With what I had left after wiring the front and center speakers, I ran 2 lengths of 16g down into the basement, across the ceiling and back up into the living room, where I attached them (securely) to the 24g for the rear speakers. I'd guess 15' of 24g for the right rear speaker and 25' for the left. The wires ran next to each through the basement, up into the living room, along one wall and then parted ways in a corner, with one going up to the right rear and the other continuing along the floor to the other side of the room and then up to the left rear speaker.
What I found was that both rear speakers would sort of crackel if I turned the volume up too high.

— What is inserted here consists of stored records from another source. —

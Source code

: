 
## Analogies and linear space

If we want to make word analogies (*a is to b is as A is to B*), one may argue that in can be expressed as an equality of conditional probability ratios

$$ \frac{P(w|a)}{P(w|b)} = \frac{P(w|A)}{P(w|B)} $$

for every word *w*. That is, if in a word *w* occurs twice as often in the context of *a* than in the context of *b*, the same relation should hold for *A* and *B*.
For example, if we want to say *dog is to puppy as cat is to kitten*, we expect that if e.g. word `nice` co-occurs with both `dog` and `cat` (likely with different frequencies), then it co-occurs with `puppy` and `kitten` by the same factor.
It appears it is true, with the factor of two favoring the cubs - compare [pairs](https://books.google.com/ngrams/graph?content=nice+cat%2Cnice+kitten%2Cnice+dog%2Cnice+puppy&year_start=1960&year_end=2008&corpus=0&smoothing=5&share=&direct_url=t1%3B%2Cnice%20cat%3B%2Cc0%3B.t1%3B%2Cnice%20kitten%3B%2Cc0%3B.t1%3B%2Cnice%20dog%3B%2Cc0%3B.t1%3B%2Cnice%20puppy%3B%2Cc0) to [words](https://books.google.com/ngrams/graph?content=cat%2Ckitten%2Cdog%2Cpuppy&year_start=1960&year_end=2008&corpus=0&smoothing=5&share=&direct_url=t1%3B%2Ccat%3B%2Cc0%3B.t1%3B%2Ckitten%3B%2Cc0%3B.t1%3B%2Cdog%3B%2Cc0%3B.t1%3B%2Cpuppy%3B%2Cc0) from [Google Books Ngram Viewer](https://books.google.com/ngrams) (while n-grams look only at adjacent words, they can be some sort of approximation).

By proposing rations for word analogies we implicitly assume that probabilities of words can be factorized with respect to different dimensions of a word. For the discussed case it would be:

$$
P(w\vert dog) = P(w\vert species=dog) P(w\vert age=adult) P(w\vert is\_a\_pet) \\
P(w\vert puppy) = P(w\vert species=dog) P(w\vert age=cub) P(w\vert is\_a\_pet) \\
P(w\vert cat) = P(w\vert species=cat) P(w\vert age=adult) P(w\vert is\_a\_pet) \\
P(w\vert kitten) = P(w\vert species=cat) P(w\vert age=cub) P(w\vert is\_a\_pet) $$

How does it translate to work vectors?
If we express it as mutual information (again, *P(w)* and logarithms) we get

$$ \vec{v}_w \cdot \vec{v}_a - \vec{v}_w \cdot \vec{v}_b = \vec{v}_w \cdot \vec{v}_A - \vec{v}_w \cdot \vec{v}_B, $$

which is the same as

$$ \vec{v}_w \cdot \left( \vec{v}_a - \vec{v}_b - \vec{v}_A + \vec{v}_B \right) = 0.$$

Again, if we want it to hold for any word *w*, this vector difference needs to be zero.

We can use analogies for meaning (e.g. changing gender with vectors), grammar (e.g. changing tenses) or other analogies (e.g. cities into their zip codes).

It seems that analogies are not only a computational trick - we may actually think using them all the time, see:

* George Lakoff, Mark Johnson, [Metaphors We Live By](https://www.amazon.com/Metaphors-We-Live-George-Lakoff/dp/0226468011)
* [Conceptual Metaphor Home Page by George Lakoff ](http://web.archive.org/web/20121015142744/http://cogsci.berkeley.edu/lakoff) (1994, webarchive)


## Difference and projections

Low volumes were fine, but I couldn't crank it up. It wasn't really distortion of the sound itself, as much as a high pitched tick-tick-tick on top of the sound. I actually narrowed it down to the left rear speaker wire as the root cause, the one with the longest wire run of 24g wire. As long as that length of wire was hooked up, both rear speakers would crackle at high volume. If I plugged one of the 16g wires to the front speakers into the left rear jack on the system, there was no crackling. If I unplugged the left rear and ran just the right rear, there was no crackling. That tells me that the noise was definitely related to that run of wire.
This weekend I bought enough 16g wire to rewire both rear speakers, each with it's own single run of wire from the system to the speaker. No more crackling even when cranked up loud enough to send the cat running from the room.
So, to all you would be sound engineers, I ask this simple question:
Why would a small gauge wire running to that one speaker cause both rear speakers to crackel? Yes, originally there was small gauge wire running to both rear speakers, but as I said, when I unplugged the longest length of 24g to the left speaker, the right speaker stopped crackling.
What would cause that type of problem?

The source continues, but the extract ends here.